Surrounded by such impressive qualities, one would have thought Adeyipo would have experienced tremendous development. However, this is not the case. The place is in dire need of government intervention. Visitors still have to contend with the bad road leading to the place, among other amenities that are lacking. The road from Idi-Igba to Adeyipo is actually a bumpy and jagged broad path consisting of red earth in dry season that turns muddy and almost impassable during the rainy season. Describing his experience to the place, J.P. Clark called the experience a “turbulent ride”.
Aside the writer, the community people are lamenting everyday over the state of the road. Most of them are farmers. They complained they are faced with tremendous suffering while transporting their goods to neighbouring towns.
A woman, known simply as Iya Alakara, wondered why the government had abandoned them. She said most of their children going to school also contend with the road, leaving their socks and uniforms dirty. Speaking in Yoruba, she said: “They (the government) have refused to come to our aid. Please tell them to give us light and water. A ni ina”.
A female writer, Chief Ada Onwu, once wrote “AHRLC is a wonderful library. The Oyo State government should be interested in it, and see to the terrifying state of the road leading to it.”
The bad road is not their only challenge. There is no pipe-borne water in the place; the people are still ultilising a small stream, and very recently, a well dug by AHRLC. Visitors at the centre will also need to arm themselves with purified water, as there is no borehole.
Like the villagers, visitors who intend to lodge in in the place, also have to contend with fighting the darkness as the place is yet to be connected with electricity. A staff of AHRLC who pleaded anonymity lamented: “The governor and some government officials have been here several times. In fact, when the governor first visited on December 20, 2007, he promised he would do something about the road and the electricity, but till date nothing had been done.”
As it is with most lofty projects managed by one person, the centre is also faced with its own challenges; hence, the need for financial assistance from individuals and corporate bodies. Some of the structures, particularly the chalets, are beginning to experience cracks, probably due to lack of constant maintenance.
Olade, who welcomes support from well-meaning groups, called on the Government to fulfill its promises towards the centre and the village.

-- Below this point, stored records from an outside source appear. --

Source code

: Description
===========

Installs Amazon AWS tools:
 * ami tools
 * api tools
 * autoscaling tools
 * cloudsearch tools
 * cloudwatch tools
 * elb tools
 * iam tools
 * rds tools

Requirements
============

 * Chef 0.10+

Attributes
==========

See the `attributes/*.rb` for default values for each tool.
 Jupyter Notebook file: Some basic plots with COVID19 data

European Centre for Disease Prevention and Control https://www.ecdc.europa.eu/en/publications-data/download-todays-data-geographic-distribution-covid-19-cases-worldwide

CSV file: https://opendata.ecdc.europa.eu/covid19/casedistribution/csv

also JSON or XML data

On his part, Adebowale said he is not unaware of the teething problems facing the centre but, added that determination against the odds had kept the dream alive
While praising the centre’s advisory board for its effort at ensuring the edifice continuous existence, Adebowale said: “It is our desire to continue to share or wealth of knowledge with the natives and the world. This has kept the dream alive. I cannot but appreciate the friends of AHRLC which have not left us alone to the arduous work of this centre. We call on the government to come to our aid, in terms of amenities for the people of Adeyipo,” he said.